物語のイメージについて。夏休みで宿題という設定は昨年を引き継いでいる。無印第28話「レギーネ登場!ってもう来ないで!」である。しかし物語のイメージを反転させている。
無印の設定をなぞるというのはマックスハートで全面的に採用されている。ほのかの誕生日、社会見学、ラクロスの試合、家族旅行、動物(無印の忠太郎とMHのぽんたの介)、共同合宿、小田島友華、そして今回の夏休み宿題。
これは当然無印と同じ主題を使ってマックスハートの物語を組み立てるという決定がなされているはずだ。

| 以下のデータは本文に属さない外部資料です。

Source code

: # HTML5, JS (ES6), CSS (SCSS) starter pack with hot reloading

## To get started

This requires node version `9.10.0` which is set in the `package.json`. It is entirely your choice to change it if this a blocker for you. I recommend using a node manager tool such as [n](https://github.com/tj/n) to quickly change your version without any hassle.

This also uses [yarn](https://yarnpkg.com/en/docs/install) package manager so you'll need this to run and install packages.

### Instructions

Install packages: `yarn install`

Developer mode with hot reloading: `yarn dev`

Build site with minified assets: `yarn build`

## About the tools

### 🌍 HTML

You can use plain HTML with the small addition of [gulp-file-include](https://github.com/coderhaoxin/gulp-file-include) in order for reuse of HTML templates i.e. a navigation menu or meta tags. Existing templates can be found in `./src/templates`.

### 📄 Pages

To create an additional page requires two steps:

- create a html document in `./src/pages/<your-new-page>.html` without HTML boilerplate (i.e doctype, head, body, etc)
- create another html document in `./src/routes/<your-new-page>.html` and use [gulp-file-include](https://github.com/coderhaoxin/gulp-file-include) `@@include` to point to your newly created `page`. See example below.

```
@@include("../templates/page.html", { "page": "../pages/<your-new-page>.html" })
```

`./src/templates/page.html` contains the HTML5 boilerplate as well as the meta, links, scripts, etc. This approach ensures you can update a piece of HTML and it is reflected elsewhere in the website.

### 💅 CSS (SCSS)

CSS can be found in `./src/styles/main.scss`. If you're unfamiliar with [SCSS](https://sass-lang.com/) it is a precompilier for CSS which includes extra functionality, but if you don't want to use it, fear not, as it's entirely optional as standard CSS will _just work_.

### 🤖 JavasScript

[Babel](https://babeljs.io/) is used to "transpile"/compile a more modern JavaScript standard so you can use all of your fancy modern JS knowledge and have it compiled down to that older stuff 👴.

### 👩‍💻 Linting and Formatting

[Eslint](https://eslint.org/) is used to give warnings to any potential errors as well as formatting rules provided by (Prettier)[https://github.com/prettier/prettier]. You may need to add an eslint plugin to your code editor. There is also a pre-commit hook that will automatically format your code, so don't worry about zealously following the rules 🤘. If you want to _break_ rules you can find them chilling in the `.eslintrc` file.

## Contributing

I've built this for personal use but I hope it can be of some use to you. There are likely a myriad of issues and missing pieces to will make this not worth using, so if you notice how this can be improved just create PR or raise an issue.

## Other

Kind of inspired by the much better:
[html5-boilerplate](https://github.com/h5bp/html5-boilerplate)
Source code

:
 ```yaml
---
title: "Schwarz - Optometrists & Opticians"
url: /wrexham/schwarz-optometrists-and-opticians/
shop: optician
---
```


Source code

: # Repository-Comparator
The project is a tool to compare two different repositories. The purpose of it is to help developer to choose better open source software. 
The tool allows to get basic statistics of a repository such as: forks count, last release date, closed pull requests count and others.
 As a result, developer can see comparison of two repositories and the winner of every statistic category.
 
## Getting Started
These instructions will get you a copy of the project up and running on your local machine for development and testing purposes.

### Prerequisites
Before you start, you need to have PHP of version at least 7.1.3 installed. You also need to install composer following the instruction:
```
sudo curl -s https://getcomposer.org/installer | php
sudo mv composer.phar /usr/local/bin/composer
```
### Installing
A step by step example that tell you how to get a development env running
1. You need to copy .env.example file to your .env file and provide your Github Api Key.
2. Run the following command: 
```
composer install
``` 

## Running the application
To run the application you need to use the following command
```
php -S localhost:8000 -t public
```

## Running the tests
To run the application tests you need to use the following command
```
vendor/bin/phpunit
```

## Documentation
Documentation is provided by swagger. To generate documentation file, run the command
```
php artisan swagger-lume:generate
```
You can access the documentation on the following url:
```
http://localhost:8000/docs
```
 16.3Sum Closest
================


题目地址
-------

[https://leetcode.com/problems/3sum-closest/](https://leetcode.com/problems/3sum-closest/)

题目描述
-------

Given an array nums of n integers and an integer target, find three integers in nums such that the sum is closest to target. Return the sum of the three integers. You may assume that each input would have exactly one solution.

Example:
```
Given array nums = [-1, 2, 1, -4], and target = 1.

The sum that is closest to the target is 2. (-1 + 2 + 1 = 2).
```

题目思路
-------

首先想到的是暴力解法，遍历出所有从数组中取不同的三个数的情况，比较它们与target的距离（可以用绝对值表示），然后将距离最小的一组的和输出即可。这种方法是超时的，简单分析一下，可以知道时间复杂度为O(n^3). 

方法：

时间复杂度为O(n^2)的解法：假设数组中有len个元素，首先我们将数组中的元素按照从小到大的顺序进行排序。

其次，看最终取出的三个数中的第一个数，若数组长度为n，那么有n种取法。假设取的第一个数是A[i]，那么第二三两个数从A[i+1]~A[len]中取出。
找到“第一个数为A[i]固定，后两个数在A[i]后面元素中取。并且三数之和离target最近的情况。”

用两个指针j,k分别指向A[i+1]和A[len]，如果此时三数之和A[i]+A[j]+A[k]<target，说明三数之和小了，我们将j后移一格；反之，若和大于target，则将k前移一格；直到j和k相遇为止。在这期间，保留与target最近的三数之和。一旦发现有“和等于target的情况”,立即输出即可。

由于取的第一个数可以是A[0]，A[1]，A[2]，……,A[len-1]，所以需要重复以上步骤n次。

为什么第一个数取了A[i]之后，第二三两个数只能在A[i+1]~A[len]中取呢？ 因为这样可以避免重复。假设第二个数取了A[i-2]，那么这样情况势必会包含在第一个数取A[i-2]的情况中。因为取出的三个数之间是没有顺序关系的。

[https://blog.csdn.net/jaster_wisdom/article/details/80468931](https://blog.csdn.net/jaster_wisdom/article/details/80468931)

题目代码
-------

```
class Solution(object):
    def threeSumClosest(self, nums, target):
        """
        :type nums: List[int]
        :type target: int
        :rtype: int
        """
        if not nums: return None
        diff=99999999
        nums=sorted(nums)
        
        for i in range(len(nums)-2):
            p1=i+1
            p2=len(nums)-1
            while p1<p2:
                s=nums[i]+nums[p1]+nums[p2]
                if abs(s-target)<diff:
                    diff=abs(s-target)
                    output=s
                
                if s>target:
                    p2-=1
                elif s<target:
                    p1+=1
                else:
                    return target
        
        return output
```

人生は繰り返すものだという教訓を感じてもいいし、なぎさとほのかがこれからもずっとこのように日々を繰り返して生き続けるのだという物語世界の語られぬ永続性を感じてもいい。
また、凝った主題を考える手間をかけるぐらいならば、無印で使った物語設定を使いまわすことで手間を省き、浮いた工数を物語の展開に割くべきだということなのだと思う。

炎と水

今回の夏休み宿題という設定では、無印のイメージは「炎」である。Aパートはひたすら暑いと思わせる演出だった。回想でさなえが見たのは焼き尽くされた街だった。初登場のレギーネは赤いコスチュームだったし、爆発する火山のエネルギーは「赤い柱」だった。ザケンナーたちと戦うブラックとホワイトは玉の汗を散らして奮戦した。
ところが今回のイメージは「水」だった。冒頭でさなえおばあちゃまが打ち水をしている。無印でのぶん回る扇風機の音が、今回は風鈴の涼しげな音に置き換えられている。汗をかいているのは雪城家を訪れた時のひかりと少年を楽しませようとがんばるザケンナーたちと貸しボートの爺様だけだった。休憩は羊羹と冷たいお茶を飲みながら打ち水と風鈴の話をして、気分転換に池へ向かってボートに乗る。戦闘は暗く冷たい奈落の底だ。とにかく今回は「夏の涼しさ」を主題としている。